Après un « Shuggie Bain » qui nous avait brisé le coeur par sa lumineuse noirceur, Douglas Stuart nous offre un nouveau héros à l’aura foudroyante. Mungo. Est-ce parce qu’il porte le nom du saint patron de Glasgow, Mungo « le bien-aimé »?
Nous sommes dans les années 1990, Mungo Hamilton a 15 ans et vit dans l’East End à Glasgow, un quartier populaire.

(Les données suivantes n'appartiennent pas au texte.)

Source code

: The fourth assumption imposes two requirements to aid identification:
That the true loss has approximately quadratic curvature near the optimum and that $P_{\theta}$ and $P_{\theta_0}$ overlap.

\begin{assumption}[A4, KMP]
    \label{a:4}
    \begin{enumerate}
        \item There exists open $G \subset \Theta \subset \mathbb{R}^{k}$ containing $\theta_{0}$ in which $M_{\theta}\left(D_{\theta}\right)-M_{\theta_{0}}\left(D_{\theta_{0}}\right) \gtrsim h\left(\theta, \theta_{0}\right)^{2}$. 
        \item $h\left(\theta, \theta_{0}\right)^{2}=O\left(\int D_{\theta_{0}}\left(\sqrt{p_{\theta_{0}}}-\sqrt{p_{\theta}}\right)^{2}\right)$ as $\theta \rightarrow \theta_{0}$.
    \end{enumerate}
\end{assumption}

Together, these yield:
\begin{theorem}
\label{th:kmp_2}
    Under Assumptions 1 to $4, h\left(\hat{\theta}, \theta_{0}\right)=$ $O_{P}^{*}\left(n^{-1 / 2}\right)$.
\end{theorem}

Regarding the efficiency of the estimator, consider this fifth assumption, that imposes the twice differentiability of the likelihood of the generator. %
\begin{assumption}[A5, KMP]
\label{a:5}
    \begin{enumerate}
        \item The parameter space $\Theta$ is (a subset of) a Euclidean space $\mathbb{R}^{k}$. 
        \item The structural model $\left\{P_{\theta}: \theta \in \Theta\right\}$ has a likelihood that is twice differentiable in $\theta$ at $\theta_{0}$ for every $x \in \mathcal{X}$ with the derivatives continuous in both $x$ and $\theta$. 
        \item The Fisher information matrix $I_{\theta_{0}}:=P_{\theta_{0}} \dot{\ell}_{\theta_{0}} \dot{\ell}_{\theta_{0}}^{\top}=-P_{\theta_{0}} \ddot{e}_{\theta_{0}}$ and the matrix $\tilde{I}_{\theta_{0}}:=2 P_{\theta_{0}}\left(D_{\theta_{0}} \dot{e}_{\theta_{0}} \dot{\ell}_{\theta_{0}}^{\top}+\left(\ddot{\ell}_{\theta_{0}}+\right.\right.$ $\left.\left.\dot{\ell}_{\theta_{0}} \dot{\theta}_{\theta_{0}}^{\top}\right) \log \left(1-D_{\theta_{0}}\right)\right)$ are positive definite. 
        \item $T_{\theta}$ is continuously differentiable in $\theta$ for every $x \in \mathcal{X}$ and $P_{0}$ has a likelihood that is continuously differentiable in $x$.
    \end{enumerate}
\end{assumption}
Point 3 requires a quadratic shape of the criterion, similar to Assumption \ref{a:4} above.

Son père est mort il y a longtemps, laissant Mo-Maw, la mère alcoolique de Mungo, avec trois jeunes enfants. Mo-Maw, quand elle n’est pas saoule, est souvent aux abonnés absents – elle disparaît des jours entiers, laissant les enfants livrés à eux-mêmes. L’aîné, Hamish, est devenu un chef de bande violent. Avec ses acolytes, il fait les 400 coups, mais ce qu’il aime par-dessus tout, c’est taper sur ses grands ennemis, les catholiques.

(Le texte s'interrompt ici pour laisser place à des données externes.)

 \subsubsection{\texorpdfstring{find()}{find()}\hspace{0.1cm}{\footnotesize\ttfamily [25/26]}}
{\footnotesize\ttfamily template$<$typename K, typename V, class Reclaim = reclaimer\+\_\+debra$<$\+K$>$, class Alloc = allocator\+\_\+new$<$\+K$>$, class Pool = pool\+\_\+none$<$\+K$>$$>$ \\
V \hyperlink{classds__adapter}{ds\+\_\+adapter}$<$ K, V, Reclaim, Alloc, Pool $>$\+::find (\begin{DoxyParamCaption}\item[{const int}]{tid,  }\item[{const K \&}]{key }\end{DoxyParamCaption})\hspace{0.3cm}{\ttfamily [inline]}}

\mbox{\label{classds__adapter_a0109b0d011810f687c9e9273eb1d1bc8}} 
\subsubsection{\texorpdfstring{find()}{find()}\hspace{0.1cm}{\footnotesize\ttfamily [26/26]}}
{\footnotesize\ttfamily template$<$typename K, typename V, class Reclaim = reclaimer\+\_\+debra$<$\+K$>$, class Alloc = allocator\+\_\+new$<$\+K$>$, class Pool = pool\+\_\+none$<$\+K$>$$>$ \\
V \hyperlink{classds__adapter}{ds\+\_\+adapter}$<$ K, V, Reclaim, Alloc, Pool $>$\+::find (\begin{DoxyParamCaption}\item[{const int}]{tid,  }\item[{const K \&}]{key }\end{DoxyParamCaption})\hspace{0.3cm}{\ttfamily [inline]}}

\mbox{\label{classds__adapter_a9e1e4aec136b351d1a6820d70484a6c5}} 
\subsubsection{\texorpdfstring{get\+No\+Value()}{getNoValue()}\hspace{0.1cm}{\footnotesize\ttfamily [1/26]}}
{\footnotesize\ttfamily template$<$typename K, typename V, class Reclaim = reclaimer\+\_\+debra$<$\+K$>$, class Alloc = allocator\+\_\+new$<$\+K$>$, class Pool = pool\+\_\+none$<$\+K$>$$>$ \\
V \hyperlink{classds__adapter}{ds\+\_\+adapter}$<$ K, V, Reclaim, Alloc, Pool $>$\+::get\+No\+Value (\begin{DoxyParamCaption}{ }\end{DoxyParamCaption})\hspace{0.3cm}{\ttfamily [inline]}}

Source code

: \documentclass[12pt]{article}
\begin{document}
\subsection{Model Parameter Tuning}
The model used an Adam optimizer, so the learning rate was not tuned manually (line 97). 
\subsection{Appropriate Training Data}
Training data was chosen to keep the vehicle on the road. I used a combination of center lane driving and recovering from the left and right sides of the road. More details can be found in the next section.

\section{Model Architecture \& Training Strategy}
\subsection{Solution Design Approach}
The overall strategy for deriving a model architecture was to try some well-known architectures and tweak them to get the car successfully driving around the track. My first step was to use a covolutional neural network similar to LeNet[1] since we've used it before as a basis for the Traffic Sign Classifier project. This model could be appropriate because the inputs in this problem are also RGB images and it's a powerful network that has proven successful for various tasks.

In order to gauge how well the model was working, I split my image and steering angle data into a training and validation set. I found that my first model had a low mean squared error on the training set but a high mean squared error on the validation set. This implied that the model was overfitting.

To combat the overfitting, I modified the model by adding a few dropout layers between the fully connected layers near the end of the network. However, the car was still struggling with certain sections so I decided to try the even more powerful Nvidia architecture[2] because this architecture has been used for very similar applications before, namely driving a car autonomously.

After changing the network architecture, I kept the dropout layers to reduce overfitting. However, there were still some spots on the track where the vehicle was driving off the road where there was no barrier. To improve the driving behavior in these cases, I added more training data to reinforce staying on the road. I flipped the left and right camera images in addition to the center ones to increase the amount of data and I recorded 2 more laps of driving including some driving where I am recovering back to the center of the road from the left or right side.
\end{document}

Les Hamilton sont protestants – même si Mungo, ironie de l’histoire, porte le nom d’un saint catholique. Et à Glasgow, les guerres de religion ont encore cours. Jodie, la fille de la fratrie, est une jeune fille appliquée, studieuse, et sert depuis son plus jeune âge de mère de substitution à son petit frère Mungo. Mungo, le doux, le beau, le sensible, Mungo qui ne s’intéresse pas aux filles, et qui un jour rencontre le garçon aux pigeons, James Jamieson. Dans ce monde-là, deux garçons n’ont pas le droit de s’aimer – un garçon protestant et un garçon catholique encore moins. Pourtant, Mungo et James vont prendre ce risque, vivant cachés des autres, et donner l’un à l’autre ce dont ils manquent le plus: l’amour. Ensemble, ils vont découvrir la tendresse des corps qui s’emboîtent, l’initiation aux plaisirs interdits.
Mais dans les cités, les secrets ne durent jamais longtemps. Pour remettre Mungo sur le droit chemin et en faire « un homme », Mo-Maw confie son fils, le temps d’un week-end, à deux inconnus rencontrés aux Alcooliques Anonymes. En route vers le nord de l’Ecosse pour camper près d’un loch où ils doivent pêcher, Mungo comprend que ce week-end pourrait bien ressembler à une descente aux enfers…
Comme dans « Shuggie Bain », Douglas Stuart nous plonge dans une ambiance gluante et nauséeuse, dans laquelle on s’engage d’abord à reculons – mais quel est donc son don, si particulier, qui réussit à transformer le poisseux en lumineux, à montrer la beauté dans le sordide. Soudain, les pages ne peuvent plus s’arrêter de tourner, le suspense et l’effroi grandissent, tout comme l’espoir qu’on veut viscéralement garder.
Dans ce roman social, Douglas Stuart nous ravit à nouveau par l’approche physique et psychologique de ses personnages, qui les rend si vivants, si présents, si sensibles – et parfois si effrayants.
Mais l’écrivain écossais révèle une autre facette de son talent, celui de décrire de son oeil d’artiste sensible la beauté des paysages écossais, qui contrastent avec la tristesse monochrome de Glasgow.
A la sortie de Shuggie Bain en 2021, j’avais eu le privilège de rencontrer Douglas Stuart, auréolé du prestigieux Booker Prize. Derrière le calme élégant de cet homme discret, qui venait de révéler tout son talent dans un premier roman largement autobiographique, on sentait déjà toute la carrure d’un grand écrivain. C’est largement confirmé dans ce second roman: « Mungo » est un coup de coeur encore plus grand que « Shuggie Bain ».
Une rafale de vent traversa le loch et fit claquer la toile de son blouson » (…) S’il avait eu les mots pour le décrire, il aurait dit qu’il sentait l’odeur piquante de la forêt de pins, le claquement clair de la myrte des marais, de la vesce et des ajoncs, puis en dessous de tout ça, le mus humide du sol noir et fertile, la pluie purifiante qui ne cessait jamais. Mais pour Mungo c’était vert et c’était brun et c’était humide et c’était propre. Il n’avait pas les mots. Il sentait juste la magie
Traduction: Charles Bonnot
Titre: Mungo (Young Mungo)
Auteur: Douglas Stuart
Editeur: Editions Globe
Parution: janvier 2023
Je me le suis offert, j’ai hâte de le commencer !!!